In 2017 the global market for sticky notes was 2,190 million US$. One small sticky notes block weights 40 g and costs EUR 2.69, about $3. This means in 2017 there was 29,000 metric tons of sticky notes produced (maybe less, because of discount if you buy bigger packs). A pine tree, which is used for making paper, can weight 3 tons. Without leafs, branches and bark, maybe half of it can be used for making paper. This means about 20,000 trees per year are used just for making sticky notes, which covers about 10 football fields. And this is just for the paper itself. Then you need energy to make it, the glue, the yellow paint etc. This product helps to reduce this.

The concept is easy:

- start an app on your mobile phone
- enter a text or draw an image
- press the button on the eLabel to transfer the text or image

The eLabel uses Bluetooth Low Energy, which means it needs no complicated pairing with the phone, and it doesn't need much power, so it can be powered from solar cells.

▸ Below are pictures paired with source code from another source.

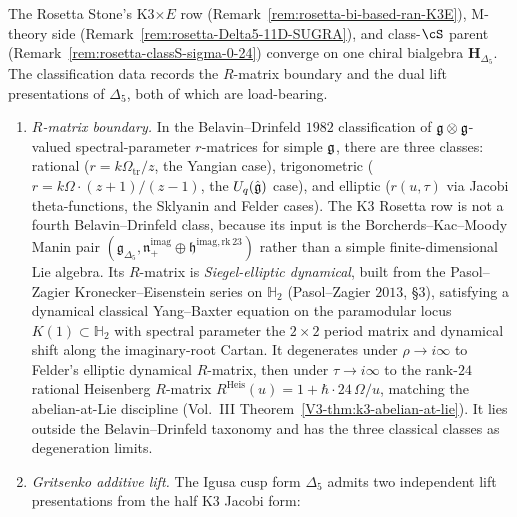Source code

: \begin{remark}
\label{rem:drinfeld-classification-rosetta-R-sieg}%
%
%
%
The Rosetta Stone's K3$\times E$ row
(Remark~\ref{rem:rosetta-bi-based-ran-K3E}),
M-theory side (Remark~\ref{rem:rosetta-Delta5-11D-SUGRA}), and
class-$\cS$ parent (Remark~\ref{rem:rosetta-classS-sigma-0-24})
converge on one chiral bialgebra $\mathbf{H}_{\Delta_5}$. The
classification data records the $R$-matrix boundary and the dual lift
presentations of $\Delta_5$, both of which are load-bearing.
\begin{enumerate}[label=\textup{(D\arabic*)}]
\item \emph{$R$-matrix boundary.} In the Belavin--Drinfeld $1982$
 classification of $\fg\otimes\fg$-valued spectral-parameter $r$-matrices
 for simple $\fg$, there are three classes: rational ($r = k\Omega_{\mathrm{tr}}/z$,
 the Yangian case), trigonometric
 ($r = k\Omega\cdot (z+1)/(z-1)$, the $U_q(\hat\fg)$ case), and
 elliptic ($r(u,\tau)$ via Jacobi theta-functions, the Sklyanin and
 Felder cases). The K3 Rosetta row is not a fourth
 Belavin--Drinfeld class, because its input is the
 Borcherds--Kac--Moody Manin pair
 $(\mathfrak g_{\Delta_5},\mathfrak n_+^{\mathrm{imag}}
 \oplus\mathfrak h^{\mathrm{imag,rk\,23}})$ rather than a simple
 finite-dimensional Lie algebra. Its $R$-matrix is
 \emph{Siegel-elliptic dynamical}, built from the Pasol--Zagier
 Kronecker--Eisenstein series on $\mathbb{H}_2$
 \textup{(}Pasol--Zagier $2013$, \S $3$\textup{)}, satisfying a
 dynamical classical Yang--Baxter equation on the paramodular locus
 $K(1)\subset\mathbb{H}_2$ with spectral parameter the
 $2\times 2$ period matrix and dynamical shift along the imaginary-root
 Cartan. It degenerates under $\rho\to i\infty$ to Felder's elliptic
 dynamical $R$-matrix, then under $\tau\to i\infty$ to the rank-$24$
 rational Heisenberg $R$-matrix
 $R^{\mathrm{Heis}}(u) = 1 + \hbar\cdot 24\,\Omega/u$, matching the
 abelian-at-Lie discipline
 \textup{(}Vol.~III Theorem~\ref{V3-thm:k3-abelian-at-lie}\textup{)}.
 It lies outside the Belavin--Drinfeld taxonomy and has the three
 classical classes as degeneration limits.
\item \emph{Gritsenko additive lift.} The Igusa cusp form $\Delta_5$
	 admits two independent lift presentations from the half K3 Jacobi form:

\end{enumerate}
\end{remark}
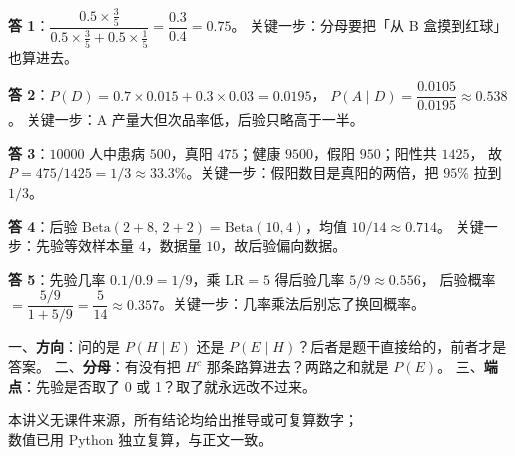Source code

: \documentclass[11pt]{ctexart}
\begin{document}
\textbf{答 1}：$\dfrac{0.5\times\frac{3}{5}}{0.5\times\frac{3}{5}+0.5\times\frac{1}{5}}=\dfrac{0.3}{0.4}=0.75$。
关键一步：分母要把「从 B 盒摸到红球」也算进去。

\textbf{答 2}：$P(D)=0.7\times0.015+0.3\times0.03=0.0195$，
$P(A\mid D)=\dfrac{0.0105}{0.0195}\approx 0.538$。
关键一步：A 产量大但次品率低，后验只略高于一半。

\textbf{答 3}：$10000$ 人中患病 $500$，真阳 $475$；健康 $9500$，假阳 $950$；阳性共 $1425$，
故 $P=475/1425=1/3\approx 33.3\%$。关键一步：假阳数目是真阳的两倍，把 $95\%$ 拉到 $1/3$。

\textbf{答 4}：后验 $\mathrm{Beta}(2+8,\,2+2)=\mathrm{Beta}(10,4)$，均值 $10/14\approx 0.714$。
关键一步：先验等效样本量 $4$，数据量 $10$，故后验偏向数据。

\textbf{答 5}：先验几率 $0.1/0.9=1/9$，乘 $\mathrm{LR}=5$ 得后验几率 $5/9\approx 0.556$，
后验概率 $=\dfrac{5/9}{1+5/9}=\dfrac{5}{14}\approx 0.357$。关键一步：几率乘法后别忘了换回概率。


\begin{center}
\end{center}


一、\textbf{方向}：问的是 $P(H\mid E)$ 还是 $P(E\mid H)$？后者是题干直接给的，前者才是答案。
二、\textbf{分母}：有没有把 $H^{c}$ 那条路算进去？两路之和就是 $P(E)$。
三、\textbf{端点}：先验是否取了 0 或 1？取了就永远改不过来。

\flowerrule

\begin{center}
{\small\color{inkgray}本讲义无课件来源，所有结论均给出推导或可复算数字；\\
数值已用 Python 独立复算，与正文一致。}
\end{center}
\end{document}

Some of the ideas of this project are based on my WiFi ePaper project. But WiFi needs too much power for solar cells, and with an additional server etc. it is too complicated for a consumer product. This eLabel product is much simpler to use and has many applications:

- replaces sticky notes
- label for conference room schedule
- public notes on a bulletin board
- price labels

It uses solar cells to power it, ePaper to display the content, which doesn't need power, and one button to update the display with a smart phone. Additionally the access can be restricted with a password, so that it can be used for price labels and other information that not everyone are allowed to change. Inside the device is a button to reset the password.

  • New parts

    Frank Buss05/28/2019 at 07:22 4 comments

    For a product later, the device shouldn't cost too much. So I searched for new ePapers, because the nice 4.2" Pervasive Display ePaper costs EUR 51. And I found the GDEW027C44 2.7" ePaper, also black/red/white, for about EUR 8. Still sufficient space for short messages, images or the coffee timer application.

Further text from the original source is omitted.